[Rendered images with source text]
========

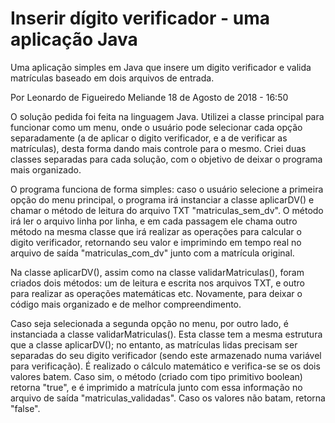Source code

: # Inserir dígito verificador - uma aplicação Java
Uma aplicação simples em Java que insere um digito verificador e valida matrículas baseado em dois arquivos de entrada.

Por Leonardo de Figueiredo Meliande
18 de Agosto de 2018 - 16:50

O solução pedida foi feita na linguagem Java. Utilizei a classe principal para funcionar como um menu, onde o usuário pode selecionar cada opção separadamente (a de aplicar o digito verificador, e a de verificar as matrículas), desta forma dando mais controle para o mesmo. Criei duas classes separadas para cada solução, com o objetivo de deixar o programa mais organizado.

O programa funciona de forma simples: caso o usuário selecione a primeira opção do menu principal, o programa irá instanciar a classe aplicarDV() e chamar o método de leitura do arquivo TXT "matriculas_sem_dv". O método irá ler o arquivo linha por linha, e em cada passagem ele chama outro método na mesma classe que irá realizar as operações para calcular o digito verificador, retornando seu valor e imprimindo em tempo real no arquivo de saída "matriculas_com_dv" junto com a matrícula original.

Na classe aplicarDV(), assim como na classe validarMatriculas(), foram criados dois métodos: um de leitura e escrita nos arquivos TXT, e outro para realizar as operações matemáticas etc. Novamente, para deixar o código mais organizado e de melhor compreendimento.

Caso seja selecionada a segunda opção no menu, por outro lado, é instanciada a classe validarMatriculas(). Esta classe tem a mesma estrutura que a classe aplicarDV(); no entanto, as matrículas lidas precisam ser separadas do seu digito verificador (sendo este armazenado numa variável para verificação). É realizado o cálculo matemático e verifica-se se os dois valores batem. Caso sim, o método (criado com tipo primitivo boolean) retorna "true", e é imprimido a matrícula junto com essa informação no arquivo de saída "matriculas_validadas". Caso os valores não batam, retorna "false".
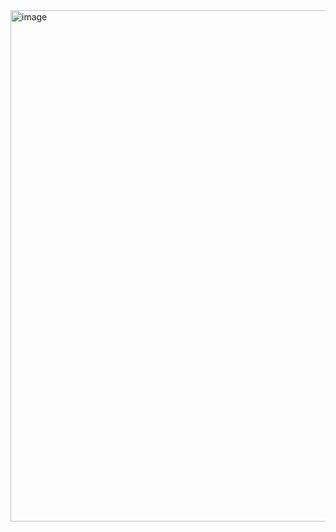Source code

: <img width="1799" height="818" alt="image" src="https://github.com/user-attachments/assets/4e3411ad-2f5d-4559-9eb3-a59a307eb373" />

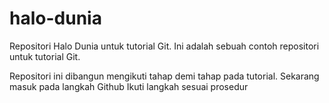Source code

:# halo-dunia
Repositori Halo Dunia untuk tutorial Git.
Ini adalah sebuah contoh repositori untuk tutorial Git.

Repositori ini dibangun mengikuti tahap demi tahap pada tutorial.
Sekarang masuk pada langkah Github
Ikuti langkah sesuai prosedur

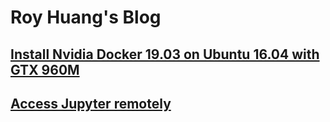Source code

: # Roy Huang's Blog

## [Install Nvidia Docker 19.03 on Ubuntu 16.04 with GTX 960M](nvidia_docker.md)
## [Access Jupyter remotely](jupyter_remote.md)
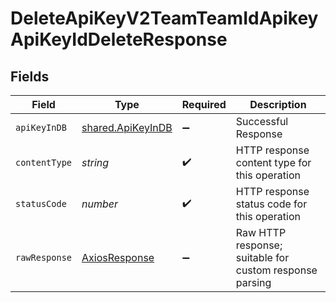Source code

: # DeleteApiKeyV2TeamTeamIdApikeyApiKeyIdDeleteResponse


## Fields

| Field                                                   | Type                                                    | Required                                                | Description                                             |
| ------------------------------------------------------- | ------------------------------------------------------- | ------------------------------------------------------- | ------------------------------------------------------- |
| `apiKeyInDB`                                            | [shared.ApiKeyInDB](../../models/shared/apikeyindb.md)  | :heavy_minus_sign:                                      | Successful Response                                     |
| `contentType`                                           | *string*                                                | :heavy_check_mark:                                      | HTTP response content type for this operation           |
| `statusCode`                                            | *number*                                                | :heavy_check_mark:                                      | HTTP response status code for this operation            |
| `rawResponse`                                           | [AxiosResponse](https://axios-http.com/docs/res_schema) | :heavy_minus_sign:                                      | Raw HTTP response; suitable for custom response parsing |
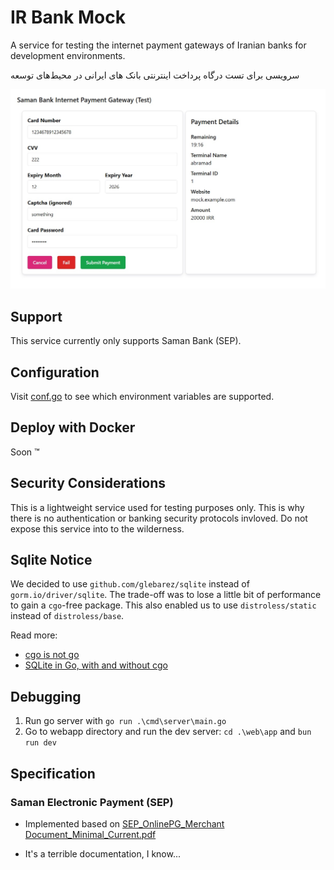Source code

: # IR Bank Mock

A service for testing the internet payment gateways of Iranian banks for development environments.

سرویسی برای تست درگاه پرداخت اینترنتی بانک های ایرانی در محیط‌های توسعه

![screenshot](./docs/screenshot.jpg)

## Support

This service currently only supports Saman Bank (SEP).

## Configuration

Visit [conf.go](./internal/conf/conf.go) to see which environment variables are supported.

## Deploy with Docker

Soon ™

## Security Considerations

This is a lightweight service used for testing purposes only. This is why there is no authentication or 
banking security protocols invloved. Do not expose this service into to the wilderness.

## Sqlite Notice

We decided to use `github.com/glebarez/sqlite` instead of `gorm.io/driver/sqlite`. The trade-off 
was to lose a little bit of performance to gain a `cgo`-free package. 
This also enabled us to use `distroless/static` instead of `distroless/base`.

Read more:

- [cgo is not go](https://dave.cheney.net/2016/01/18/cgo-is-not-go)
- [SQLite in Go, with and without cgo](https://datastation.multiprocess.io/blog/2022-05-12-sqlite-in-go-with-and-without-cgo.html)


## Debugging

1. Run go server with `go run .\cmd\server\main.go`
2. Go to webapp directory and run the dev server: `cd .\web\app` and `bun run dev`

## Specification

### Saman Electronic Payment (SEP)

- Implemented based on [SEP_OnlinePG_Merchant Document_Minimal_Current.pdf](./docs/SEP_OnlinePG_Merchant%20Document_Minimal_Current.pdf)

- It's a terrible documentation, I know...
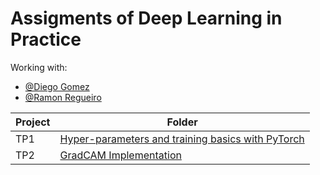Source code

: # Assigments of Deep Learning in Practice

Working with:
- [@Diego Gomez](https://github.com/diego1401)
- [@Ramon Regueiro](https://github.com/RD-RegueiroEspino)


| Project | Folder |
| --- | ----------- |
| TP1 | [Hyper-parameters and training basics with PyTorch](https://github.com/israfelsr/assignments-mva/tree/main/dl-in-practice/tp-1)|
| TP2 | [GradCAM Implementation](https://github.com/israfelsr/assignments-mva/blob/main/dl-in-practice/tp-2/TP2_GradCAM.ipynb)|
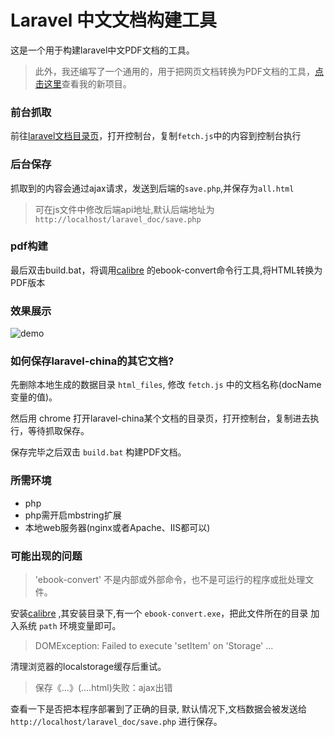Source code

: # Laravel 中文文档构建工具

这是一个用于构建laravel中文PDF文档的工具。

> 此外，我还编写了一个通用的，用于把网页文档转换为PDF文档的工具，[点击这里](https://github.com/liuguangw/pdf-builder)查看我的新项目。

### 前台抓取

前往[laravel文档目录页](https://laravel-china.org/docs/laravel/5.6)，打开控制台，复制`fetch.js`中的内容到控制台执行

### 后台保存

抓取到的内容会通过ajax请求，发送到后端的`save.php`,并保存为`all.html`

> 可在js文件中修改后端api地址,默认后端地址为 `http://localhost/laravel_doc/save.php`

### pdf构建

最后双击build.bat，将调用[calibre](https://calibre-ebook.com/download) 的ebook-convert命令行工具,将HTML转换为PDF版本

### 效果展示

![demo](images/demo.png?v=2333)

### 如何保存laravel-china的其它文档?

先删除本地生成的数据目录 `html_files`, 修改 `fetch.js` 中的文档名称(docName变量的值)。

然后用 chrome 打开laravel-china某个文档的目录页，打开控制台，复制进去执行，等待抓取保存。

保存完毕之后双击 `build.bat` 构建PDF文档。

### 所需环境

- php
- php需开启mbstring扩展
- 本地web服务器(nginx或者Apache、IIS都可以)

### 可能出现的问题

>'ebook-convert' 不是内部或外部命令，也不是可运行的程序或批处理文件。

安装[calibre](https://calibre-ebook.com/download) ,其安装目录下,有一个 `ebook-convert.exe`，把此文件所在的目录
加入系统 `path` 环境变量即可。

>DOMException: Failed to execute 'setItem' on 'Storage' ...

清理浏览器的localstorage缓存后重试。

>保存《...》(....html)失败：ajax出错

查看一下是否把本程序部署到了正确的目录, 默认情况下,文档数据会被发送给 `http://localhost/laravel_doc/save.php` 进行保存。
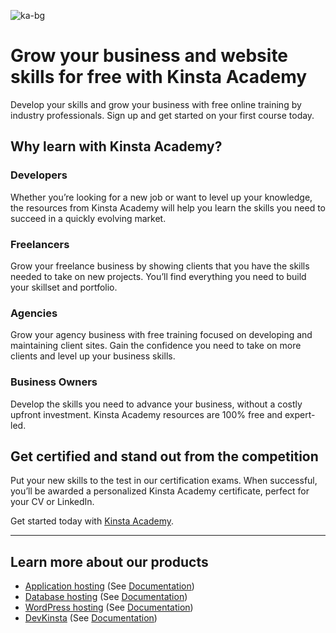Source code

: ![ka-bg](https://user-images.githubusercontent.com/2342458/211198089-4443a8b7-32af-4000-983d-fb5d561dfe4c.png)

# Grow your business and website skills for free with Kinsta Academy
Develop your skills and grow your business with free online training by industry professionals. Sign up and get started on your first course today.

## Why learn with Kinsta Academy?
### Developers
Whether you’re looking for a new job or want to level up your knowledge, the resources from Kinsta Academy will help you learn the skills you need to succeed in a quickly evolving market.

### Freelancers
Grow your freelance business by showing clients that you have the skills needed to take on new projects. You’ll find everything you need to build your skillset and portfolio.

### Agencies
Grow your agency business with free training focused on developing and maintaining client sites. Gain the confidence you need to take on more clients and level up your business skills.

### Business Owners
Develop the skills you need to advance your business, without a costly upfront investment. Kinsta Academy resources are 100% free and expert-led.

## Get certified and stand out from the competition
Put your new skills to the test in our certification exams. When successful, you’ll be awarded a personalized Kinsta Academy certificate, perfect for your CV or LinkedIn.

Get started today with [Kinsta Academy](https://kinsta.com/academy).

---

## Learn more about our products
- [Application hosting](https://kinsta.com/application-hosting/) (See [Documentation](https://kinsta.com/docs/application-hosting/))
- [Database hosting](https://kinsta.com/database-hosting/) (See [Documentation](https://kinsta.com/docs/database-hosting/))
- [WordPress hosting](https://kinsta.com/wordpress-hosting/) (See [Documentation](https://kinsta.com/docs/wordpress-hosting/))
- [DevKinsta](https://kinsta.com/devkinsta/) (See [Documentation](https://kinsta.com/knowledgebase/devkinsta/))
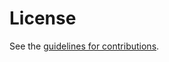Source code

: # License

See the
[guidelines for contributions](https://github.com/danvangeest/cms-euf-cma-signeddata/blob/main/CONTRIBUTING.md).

========

■ Assigned task: Your answer should be the exact lines above from the one with "Develop your skills" through the one with "### Agencies", both included, and nothing besides.

■ Output for this exercise:
Develop your skills and grow your business with free online training by industry professionals. Sign up and get started on your first course today.

## Why learn with Kinsta Academy?
### Developers
Whether you’re looking for a new job or want to level up your knowledge, the resources from Kinsta Academy will help you learn the skills you need to succeed in a quickly evolving market.

### Freelancers
Grow your freelance business by showing clients that you have the skills needed to take on new projects. You’ll find everything you need to build your skillset and portfolio.

### Agencies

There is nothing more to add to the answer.